◆ **Problem description**
Pull every line with "context" from the data.

◆ **Data to process**
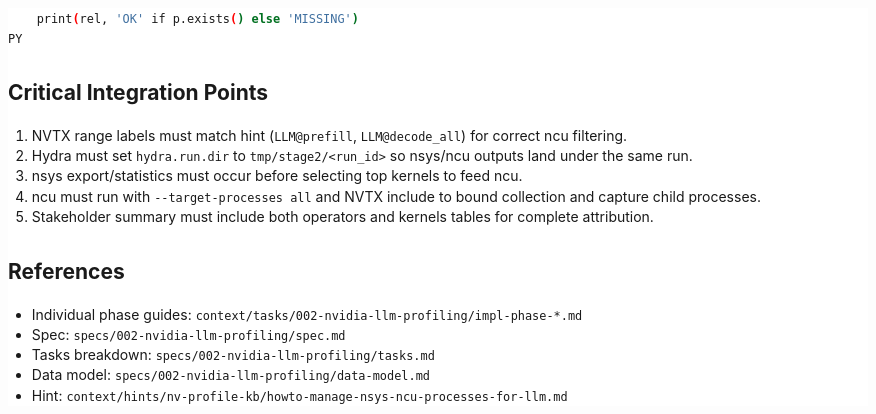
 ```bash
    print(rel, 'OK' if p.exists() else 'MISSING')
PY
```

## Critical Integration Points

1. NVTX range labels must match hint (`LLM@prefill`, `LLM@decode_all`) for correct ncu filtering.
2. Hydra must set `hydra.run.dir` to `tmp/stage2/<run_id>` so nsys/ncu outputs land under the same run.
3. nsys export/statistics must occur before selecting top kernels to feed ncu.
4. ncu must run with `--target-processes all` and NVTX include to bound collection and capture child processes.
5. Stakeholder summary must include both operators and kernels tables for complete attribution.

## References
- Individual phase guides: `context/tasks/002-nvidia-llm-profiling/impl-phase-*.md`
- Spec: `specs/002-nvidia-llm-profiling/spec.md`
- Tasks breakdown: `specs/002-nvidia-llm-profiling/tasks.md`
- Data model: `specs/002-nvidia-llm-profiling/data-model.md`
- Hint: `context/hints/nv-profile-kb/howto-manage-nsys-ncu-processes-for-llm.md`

* * *

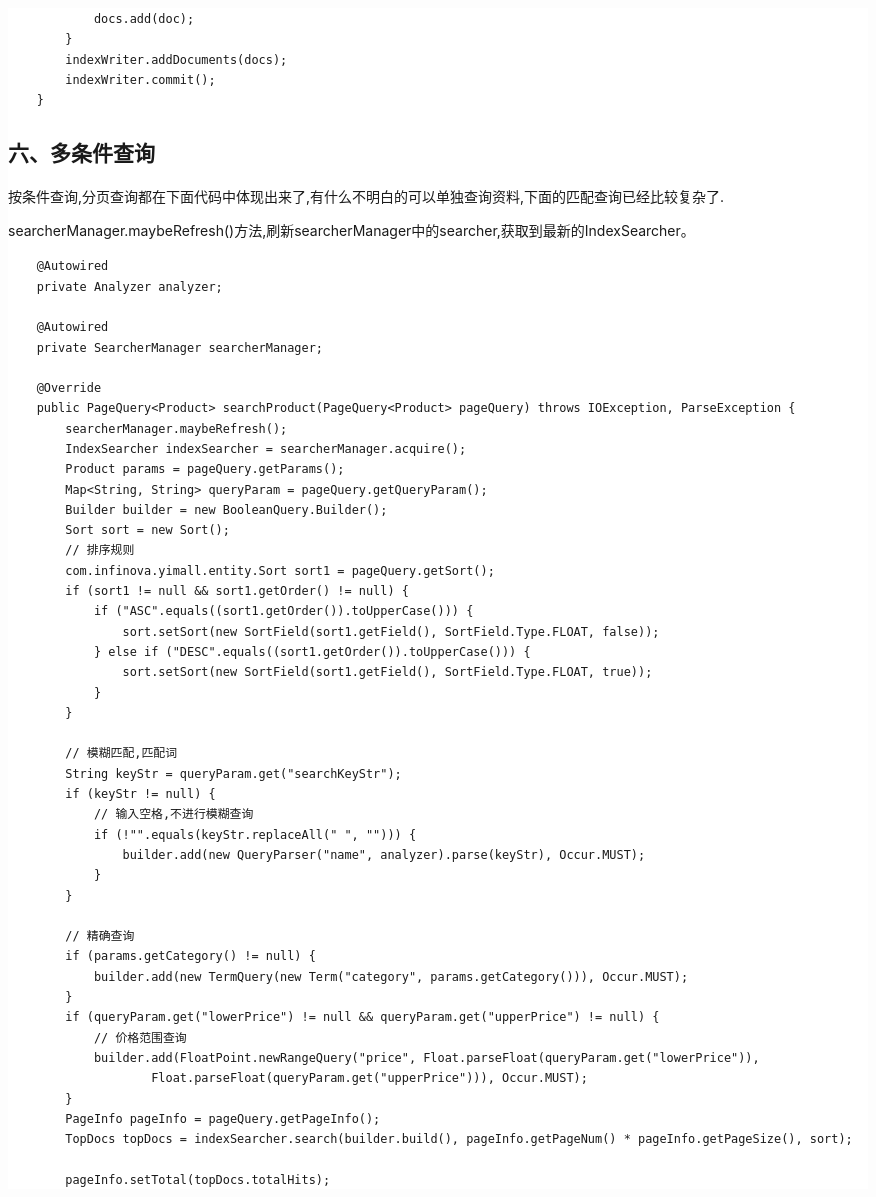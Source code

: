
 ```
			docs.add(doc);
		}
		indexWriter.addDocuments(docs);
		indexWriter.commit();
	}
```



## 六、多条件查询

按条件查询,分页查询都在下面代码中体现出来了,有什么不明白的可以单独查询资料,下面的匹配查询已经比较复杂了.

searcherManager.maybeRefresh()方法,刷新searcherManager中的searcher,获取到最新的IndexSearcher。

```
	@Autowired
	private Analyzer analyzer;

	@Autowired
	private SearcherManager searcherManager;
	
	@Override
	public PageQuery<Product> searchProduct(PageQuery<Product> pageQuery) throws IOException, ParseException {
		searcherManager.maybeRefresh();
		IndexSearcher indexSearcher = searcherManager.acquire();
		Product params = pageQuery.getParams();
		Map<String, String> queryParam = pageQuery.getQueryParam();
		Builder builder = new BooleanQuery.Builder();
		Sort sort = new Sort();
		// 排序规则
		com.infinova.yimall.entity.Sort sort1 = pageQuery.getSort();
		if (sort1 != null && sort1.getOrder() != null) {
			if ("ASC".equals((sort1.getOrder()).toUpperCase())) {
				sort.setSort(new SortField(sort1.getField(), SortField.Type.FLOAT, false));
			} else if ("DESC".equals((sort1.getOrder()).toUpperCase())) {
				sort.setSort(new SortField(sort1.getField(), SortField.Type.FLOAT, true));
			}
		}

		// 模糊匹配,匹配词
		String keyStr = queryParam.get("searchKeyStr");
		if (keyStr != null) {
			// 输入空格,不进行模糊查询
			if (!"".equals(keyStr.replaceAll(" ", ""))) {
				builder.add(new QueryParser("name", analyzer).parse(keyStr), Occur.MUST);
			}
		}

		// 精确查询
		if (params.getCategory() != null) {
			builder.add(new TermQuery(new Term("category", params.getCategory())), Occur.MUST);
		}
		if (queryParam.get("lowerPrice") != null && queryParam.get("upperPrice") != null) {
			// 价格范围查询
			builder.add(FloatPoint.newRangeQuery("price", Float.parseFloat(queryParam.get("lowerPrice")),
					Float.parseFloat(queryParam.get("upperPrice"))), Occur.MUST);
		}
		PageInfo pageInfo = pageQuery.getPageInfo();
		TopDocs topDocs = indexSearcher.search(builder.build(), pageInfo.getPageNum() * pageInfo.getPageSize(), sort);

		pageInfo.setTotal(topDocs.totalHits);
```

◆ **Written reply**
- Individual phase guides: `context/tasks/002-nvidia-llm-profiling/impl-phase-*.md`
- Hint: `context/hints/nv-profile-kb/howto-manage-nsys-ncu-processes-for-llm.md`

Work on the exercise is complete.